I have to agree with what Merry said earlier on in the thread, that All the ringbearers, elves etc should have stayed in ME and not floated off to the Grey Havens. What a great 4th age it would have been.


----------



## Talarion (Feb 23, 2002)

I would have all the Ents finally discover their Entwives and they would live happily ever after without any hastyness... ::sigh:: sounds good!!!


----------



## Beleg Strongbow (Feb 24, 2002)

> _Originally posted by Gandalf White _
> *I agree. I'd want the elves to be able to stay in Middle Earth, and still be able to use the three elven rings for their good. *


]


I wouldn't change a thang it is the best and always will be. The one request would be to have more info and knowledge on M.E. If you changed 1 thing it could change the whole future.


----------



## chrysophalax (Feb 26, 2002)

As far as LotR goes,I wish the scouring of the Shire had never
occurred.That always seemed like adding insult to injury. 


As regards The Silmarrion,it was fate of the worst kind that
Beleg had to die.


----------



## Eonwe (Feb 26, 2002)

I would have had Feanor break his Silmarils so the light of the two trees could be brought back.

If I couldn't do that I would have the elves repent of slaying the elves on their ships on Alqualonde, and not leave Aman...

If I couldn't do that I would have chained up Sauron at the end of the 1st age and brought him back to Aman with his boss, instead of listening to him cry that he didn't mean it, that he would be good from now on...

If I couldn't do that, then I would have the Numenoreans beat up Sauron, take his Ring and throw it into Mount Doom...

If I couldn't do that I would have Isildur throw the One Ring into Mount Doom instead of keeping it...

But if I did all that there would be no Gandalf, no Aragorn, no Frodo, no Sam and especially no Gollum...


----------



## Mina Pitcher (Mar 8, 2002)

I would have added a better FEMALE character in!

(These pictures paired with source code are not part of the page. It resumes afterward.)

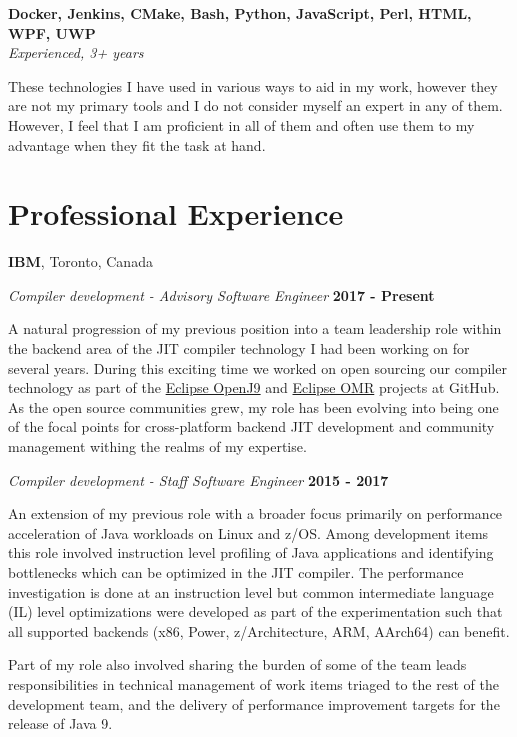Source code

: \documentclass[margin,line]{res}
\begin{document}
\begin{resume}
{\bf Docker, Jenkins, CMake, Bash, Python, JavaScript, Perl, HTML, WPF, UWP } \\
{\em Experienced, 3+ years}

These technologies I have used in various ways to aid in my work, however they are not my primary tools and I do not
consider myself an expert in any of them. However, I feel that I am proficient in all of them and often use them to my
advantage when they fit the task at hand.

\section{\sc Professional Experience}
{\bf IBM}, Toronto, Canada

{\em Compiler development - Advisory Software Engineer} \hfill {\bf 2017 - Present}
\vspace{-.12in}

A natural progression of my previous position into a team leadership role within the backend area of the JIT compiler 
technology I had been working on for several years. During this exciting time we worked on open sourcing our compiler
technology as part of the \href{https://github.com/eclipse/openj9}{Eclipse OpenJ9} and 
\href{https://github.com/eclipse/omr}{Eclipse OMR} projects at GitHub. As the open source communities grew, my role has
been evolving into being one of the focal points for cross-platform backend JIT development and community management
withing the realms of my expertise.

{\em Compiler development - Staff Software Engineer} \hfill {\bf 2015 - 2017}
\vspace{-.12in}

An extension of my previous role with a broader focus primarily on performance acceleration of Java workloads on Linux
and z/OS. Among development items this role involved instruction level profiling of Java applications and identifying
bottlenecks which can be optimized in the JIT compiler. The performance investigation is done at an instruction level
but common intermediate language (IL) level optimizations were developed as part of the experimentation such that all
supported backends (x86, Power, z/Architecture, ARM, AArch64) can benefit.

\newpage

Part of my role also involved sharing the burden of some of the team leads responsibilities in technical management of
work items triaged to the rest of the development team, and the delivery of performance improvement targets for the
release of Java 9.


\end{resume}
\end{document}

Anyone like Mina Pitche?????


----------



## jks13 (Mar 12, 2002)

I would makde it that the enemy get's the ring and all of Middle Earth is destroyed
hehehe


----------



## Elbereth (Mar 17, 2002)

I would give Frodo a girlfriend. I just don't think it is fair that all his hobbit friends get married and have children, and Frodo does not...why can't the ring bearer have heirs?


----------



## LadyGaladriel (Mar 17, 2002)

Never to end!!
lol


----------